Required work
Return every line from the records below that has the word "begin".

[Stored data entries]

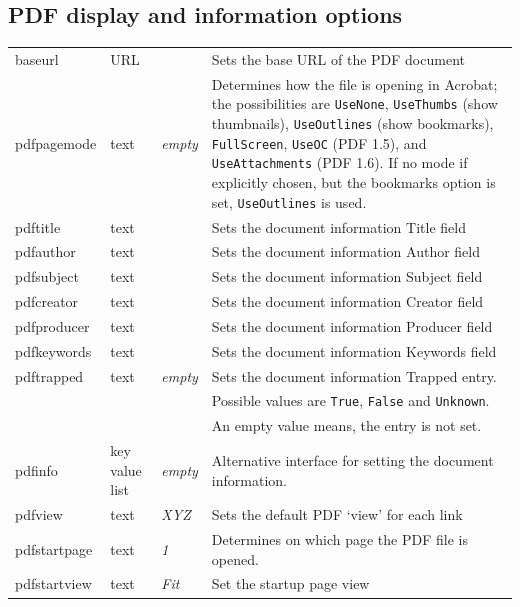 \documentclass[pdftex]{article}
\begin{document}
\subsection{PDF display and information options}
\noindent\begin{longtable}{@{}>{\ttfamily}l>{\raggedright}p{}>{\itshape}lp{7cm}@{}}
baseurl            & URL     &       & Sets the base URL of the PDF document \\
pdfpagemode        & text    & empty & Determines how the file is opening in Acrobat; the possibilities are
                                       \texttt{UseNone}, \texttt{UseThumbs} (show thumbnails), \texttt{UseOutlines}
                                       (show bookmarks), \texttt{FullScreen}, \texttt{UseOC} (PDF 1.5),
                                       and \texttt{UseAttachments} (PDF 1.6). If no mode if explicitly chosen, but the
                                       bookmarks option is set, \texttt{UseOutlines} is used. \\
pdftitle           & text    &       & Sets the document information Title field \\
pdfauthor          & text    &       & Sets the document information Author field \\
pdfsubject         & text    &       & Sets the document information Subject field \\
pdfcreator         & text    &       & Sets the document information Creator field \\
pdfproducer        & text    &       & Sets the document information Producer field \\
pdfkeywords        & text    &       & Sets the document information Keywords field \\
pdftrapped         & text    & empty & Sets the document information Trapped entry.\\
&&& Possible values are \texttt{True}, \texttt{False} and \texttt{Unknown}.\\
&&& An empty value means, the entry is not set.\\
pdfinfo            & key value list & empty & Alternative interface for setting the
                                              document information.\\
pdfview            & text    & XYZ   & Sets the default PDF `view' for each link \\
pdfstartpage       & text    & 1     & Determines on which page the PDF file is opened. \\
pdfstartview       & text    & Fit   & Set the startup page view \\

\end{longtable}
\end{document}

Result for this exercise
\begin{document}
\noindent\begin{longtable}{@{}>{\ttfamily}l>{\raggedright}p{}>{\itshape}lp{7cm}@{}}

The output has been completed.